Warner Bros. Home Entertainment provided me with a free copy of the Blu-ray I reviewed in this blog post. The opinions I share are my own.

The CW’s Arrow is coming back for year five soon, so let’s take a look at the WB release of The Complete Fourth Season, available now. The four-disc set contains all twenty-three episodes of the run (of course), plus a handful of bonus features.

The end of season three found our hero, Oliver (Stephen Amell), and his gal, Felicity (Emily Bett Rickards), riding off into the sunset together. It’s no surprise that they will be drawn back home early in the season, as Arrow wouldn’t work without the whole team, which also includes Laurel (Katie Cassidy), Diggle (David Ramsey), and Thea (Willa Holland), in Star City. It’s also no surprise that the couple will go through their share of drama over the course of this run, as an hour-long series needs personal strife in order to keep it humming along.

Thus, season four is as much about Oliver and Felicity finding identities apart from one another as it is them finding a way to work together. While Felicity struggles to run the company she is now CEO of, Oliver jumps into a frantic election for mayor of the city. It’s good material for each to work with, even as long-time shippers will ache each time something comes between them, and the frequent additions of Felicity’s mother, Donna (Charlotte Ross), and employee, Curtis (Echo Kellum), are a delight.

A lot of the first half of this season is very obviously gearing up for the mid-year launch of spin-off DC’s Legends of Tomorrow. Several of the characters announced for that show (which was released on Blu-ray, Digital, and DVD a week earlier) are dead in the Arrow cannon, so in order to prevent that new program from being bogged down in origin stories, they must be brought back on Arrow. The result is lots of screen time having to be given up from the main arcs in order to accommodate this set up, though it isn’t too distracting, since these are mostly characters Arrow fans already care about.

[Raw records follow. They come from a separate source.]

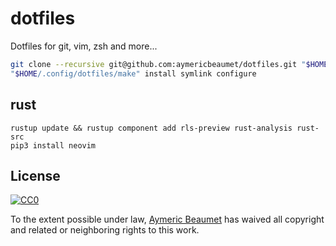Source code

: # dotfiles

Dotfiles for git, vim, zsh and more...

```bash
git clone --recursive git@github.com:aymericbeaumet/dotfiles.git "$HOME/.config/dotfiles"
"$HOME/.config/dotfiles/make" install symlink configure
```

## rust

```
rustup update && rustup component add rls-preview rust-analysis rust-src
pip3 install neovim
```

## License

[![CC0](http://i.creativecommons.org/p/zero/1.0/88x31.png)](http://creativecommons.org/publicdomain/zero/1.0/)

To the extent possible under law, [Aymeric Beaumet](https://aymericbeaumet.com)
has waived all copyright and related or neighboring rights to this work.
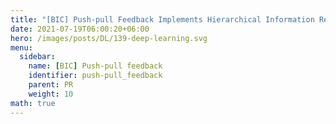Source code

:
 ```yaml
---
title: "[BIC] Push-pull Feedback Implements Hierarchical Information Retrieval Efficiently"
date: 2021-07-19T06:00:20+06:00
hero: /images/posts/DL/139-deep-learning.svg
menu:
  sidebar:
    name: [BIC] Push-pull feedback
    identifier: push-pull_feedback
    parent: PR
    weight: 10
math: true
---
```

Speaking of caring, a nearly year-long tease of Oliver at a grave provides a compelling mystery that propels the plot. By the time we realize who has been buried, there have been multiple false starts, but not enough to take away from the impact of the death. (SPOILER!) Press materials promising a return in some form do not do much to lessen the sting, at least at this point, and did not come to light until well after the fateful hour aired.

The main drag on year four is the same one that brought down years two and three: the flashbacks. Even as each subsequent present-day story gets better and better, Oliver’s journey leading up to the beginning of the series has become tedious and unimportant. While it does give some scant clues about the Big Bad this season, Damien Darhk (Neal McDonough), it’s not enough to be worth it. Hopefully, knowing season five will complete this arc will infuse the events with a new sense of urgency to make them less cumbersome in the upcoming installments.

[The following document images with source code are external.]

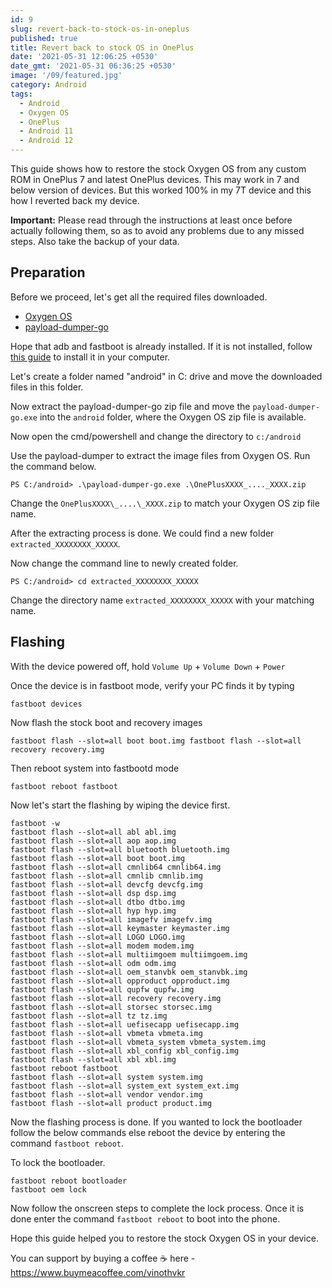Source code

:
 ```yaml
---
id: 9
slug: revert-back-to-stock-os-in-oneplus
published: true
title: Revert back to stock OS in OnePlus
date: '2021-05-31 12:06:25 +0530'
date_gmt: '2021-05-31 06:36:25 +0530'
image: '/09/featured.jpg'
category: Android
tags:
  - Android
  - Oxygen OS
  - OnePlus
  - Android 11
  - Android 12
---
```


This guide shows how to restore the stock Oxygen OS from any custom ROM in OnePlus 7 and latest OnePlus devices. This may work in 7 and below version of devices. But this worked 100% in my 7T device and this how I reverted back my device.

**Important:** Please read through the instructions at least once before actually following them, so as to avoid any problems due to any missed steps. Also take the backup of your data.

## Preparation

Before we proceed, let's get all the required files downloaded.

- [Oxygen OS](https://www.oneplus.in/support)
- [payload-dumper-go](https://github.com/ssut/payload-dumper-go/releases)

Hope that adb and fastboot is already installed. If it is not installed, follow [this guide](https://wiki.lineageos.org/adb_fastboot_guide.html) to install it in your computer.

Let's create a folder named "android" in C: drive and move the downloaded files in this folder.

Now extract the payload-dumper-go zip file and move the `payload-dumper-go.exe` into the `android` folder, where the Oxygen OS zip file is available.

Now open the cmd/powershell and change the directory to `c:/android`

Use the payload-dumper to extract the image files from Oxygen OS. Run the command below.

`PS C:/android> .\payload-dumper-go.exe .\OnePlusXXXX_...._XXXX.zip`

Change the `OnePlusXXXX\_....\_XXXX.zip` to match your Oxygen OS zip file name.

After the extracting process is done. We could find a new folder `extracted_XXXXXXXX_XXXXX`.

Now change the command line to newly created folder.

`PS C:/android> cd extracted_XXXXXXXX_XXXXX`

Change the directory name `extracted_XXXXXXXX_XXXXX` with your matching name.

## Flashing

With the device powered off, hold `Volume Up` + `Volume Down` + `Power`

Once the device is in fastboot mode, verify your PC finds it by typing

`fastboot devices`

Now flash the stock boot and recovery images

`fastboot flash --slot=all boot boot.img
fastboot flash --slot=all recovery recovery.img`

Then reboot system into fastbootd mode

`fastboot reboot fastboot`

Now let's start the flashing by wiping the device first.

```
fastboot -w
fastboot flash --slot=all abl abl.img
fastboot flash --slot=all aop aop.img
fastboot flash --slot=all bluetooth bluetooth.img
fastboot flash --slot=all boot boot.img
fastboot flash --slot=all cmnlib64 cmnlib64.img
fastboot flash --slot=all cmnlib cmnlib.img
fastboot flash --slot=all devcfg devcfg.img
fastboot flash --slot=all dsp dsp.img
fastboot flash --slot=all dtbo dtbo.img
fastboot flash --slot=all hyp hyp.img
fastboot flash --slot=all imagefv imagefv.img
fastboot flash --slot=all keymaster keymaster.img
fastboot flash --slot=all LOGO LOGO.img
fastboot flash --slot=all modem modem.img
fastboot flash --slot=all multiimgoem multiimgoem.img
fastboot flash --slot=all odm odm.img
fastboot flash --slot=all oem_stanvbk oem_stanvbk.img
fastboot flash --slot=all opproduct opproduct.img
fastboot flash --slot=all qupfw qupfw.img
fastboot flash --slot=all recovery recovery.img
fastboot flash --slot=all storsec storsec.img
fastboot flash --slot=all tz tz.img
fastboot flash --slot=all uefisecapp uefisecapp.img
fastboot flash --slot=all vbmeta vbmeta.img
fastboot flash --slot=all vbmeta_system vbmeta_system.img
fastboot flash --slot=all xbl_config xbl_config.img
fastboot flash --slot=all xbl xbl.img
fastboot reboot fastboot
fastboot flash --slot=all system system.img
fastboot flash --slot=all system_ext system_ext.img
fastboot flash --slot=all vendor vendor.img
fastboot flash --slot=all product product.img
```

Now the flashing process is done. If you wanted to lock the bootloader follow the below commands else reboot the device by entering the command `fastboot reboot`.

To lock the bootloader.

```
fastboot reboot bootloader
fastboot oem lock
```

Now follow the onscreen steps to complete the lock process. Once it is done enter the command `fastboot reboot` to boot into the phone.

Hope this guide helped you to restore the stock Oxygen OS in your device.

You can support by buying a coffee ☕️ here - https://www.buymeacoffee.com/vinothvkr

The best bonus on this set is The Flash crossover episode. Arrow and The Flash did a two-parter in the fall, and while I suspect most of the audience is shared between the two, I appreciate that Arrow makes it easy for those who just watch this show to follow along. Three featurettes are more mixed. I think the one on Darhk is definitely appropriate, but cared much less for those on Hawkman and Hawkgirl, the most forgettable characters in Legends, introduced in this episodes in this set. There is also another regrettably truncated Comic Con panel, as well as some deleted scenes and a gag reel. So, overall, the amount of material included is fine, but the quality is a bit lacking.

Still, I definitely recommend checking out Arrow – The Complete Fourth Season, now on sale.